チェッカーの役割は、すべての原文と訳文を比較し、訳抜け、誤訳、タイプミスなどを見つけ出して修正することです。また、訳文を素読みして自然な文章にリライトする役割を担うこともあります。
最終的に印刷物として公開する資料の場合、少しのミスが印刷のやり直しにつながる恐れがあります。その場合は、英数字の転記ミス、タイプミス、レイアウトのミスなどを専門にチェックする、さらに別のチェッカーを起用する翻訳会社もあります。
少し余分にコストと時間がかかりますが、印刷をやり直すコストを考えると、念には念を入れた方がよいかもしれません。
- ネイティブチェックが含まれるかどうか
いずれかの工程で、訳文言語のネイティブまたはネイティブと同等の能力を持つ翻訳者が加わるでしょうか。
ときおり、コストダウンのために非ネイティブのみで翻訳を行う会社があるようですが、その言語のネイティブが読むと違和感を感じてしまうことが少なくないようです。
3. インバウンド翻訳経験の豊富な翻訳会社を選ぶ
インバウンド関連の翻訳は、一般文書の翻訳とは勝手が違います。

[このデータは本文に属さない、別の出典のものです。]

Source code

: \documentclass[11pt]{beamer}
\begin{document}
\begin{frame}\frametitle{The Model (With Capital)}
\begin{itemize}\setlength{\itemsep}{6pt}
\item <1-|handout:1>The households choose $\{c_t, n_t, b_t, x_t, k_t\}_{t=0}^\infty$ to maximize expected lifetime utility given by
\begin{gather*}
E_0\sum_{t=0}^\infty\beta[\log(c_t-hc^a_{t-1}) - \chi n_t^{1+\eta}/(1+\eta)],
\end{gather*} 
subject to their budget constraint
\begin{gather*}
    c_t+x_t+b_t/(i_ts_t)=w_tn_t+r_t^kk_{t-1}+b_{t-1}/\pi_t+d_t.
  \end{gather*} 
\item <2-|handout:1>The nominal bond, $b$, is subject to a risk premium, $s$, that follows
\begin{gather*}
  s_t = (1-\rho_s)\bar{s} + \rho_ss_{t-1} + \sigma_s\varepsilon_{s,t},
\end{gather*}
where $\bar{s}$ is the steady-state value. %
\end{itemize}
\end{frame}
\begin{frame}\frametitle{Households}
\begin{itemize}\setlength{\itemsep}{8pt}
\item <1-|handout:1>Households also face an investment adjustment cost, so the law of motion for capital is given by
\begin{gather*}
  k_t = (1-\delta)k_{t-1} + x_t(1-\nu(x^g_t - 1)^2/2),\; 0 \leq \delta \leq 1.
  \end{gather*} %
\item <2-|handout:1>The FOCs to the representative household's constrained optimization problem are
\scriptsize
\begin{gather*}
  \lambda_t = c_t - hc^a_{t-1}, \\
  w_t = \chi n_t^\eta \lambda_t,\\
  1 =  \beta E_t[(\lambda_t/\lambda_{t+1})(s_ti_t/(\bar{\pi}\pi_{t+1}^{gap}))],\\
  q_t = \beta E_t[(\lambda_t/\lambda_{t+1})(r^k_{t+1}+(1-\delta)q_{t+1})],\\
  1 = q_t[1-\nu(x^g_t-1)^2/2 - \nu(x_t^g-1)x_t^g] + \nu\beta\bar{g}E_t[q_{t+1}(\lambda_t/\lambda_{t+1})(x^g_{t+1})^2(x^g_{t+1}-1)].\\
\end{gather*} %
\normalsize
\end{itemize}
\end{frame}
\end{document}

インバウンド翻訳の経験が豊富な翻訳会社を選ぶとよいでしょう。
その会社の公式サイトを調べれば、過去の実績を確認できる場合が少なくありません。
また、実際にヒアリングする機会があれば、以下の重要性を十分に理解しているかどうか、そしてそれをどのように実現するのかを確認してみるとよいでしょう。
- 人名や地名などの固有名詞をどのように翻訳しているか。
地名や住所の多くはWebで正確な読みを検索できますが、一部の地名や、特に人名は電話などで直接確認しなければ分からないケースがあります。
- 施設名や役職名などは、どのように翻訳しているか。
その施設や団体の公式または準公式サイトの外国語版を調査し、定訳が存在するかどうかを確認しなければなりません。
見つからなければ、どのように扱うべきかを発注元に相談する必要があります。
- 一読するだけで意味が分かる、訴求力のある文章に翻訳してくれるかどうか。
4. さまざまな言語に対応できる翻訳会社を選ぶ
前回の記事では、多言語化において絶対に外せない言語をランキング形式でご紹介しました。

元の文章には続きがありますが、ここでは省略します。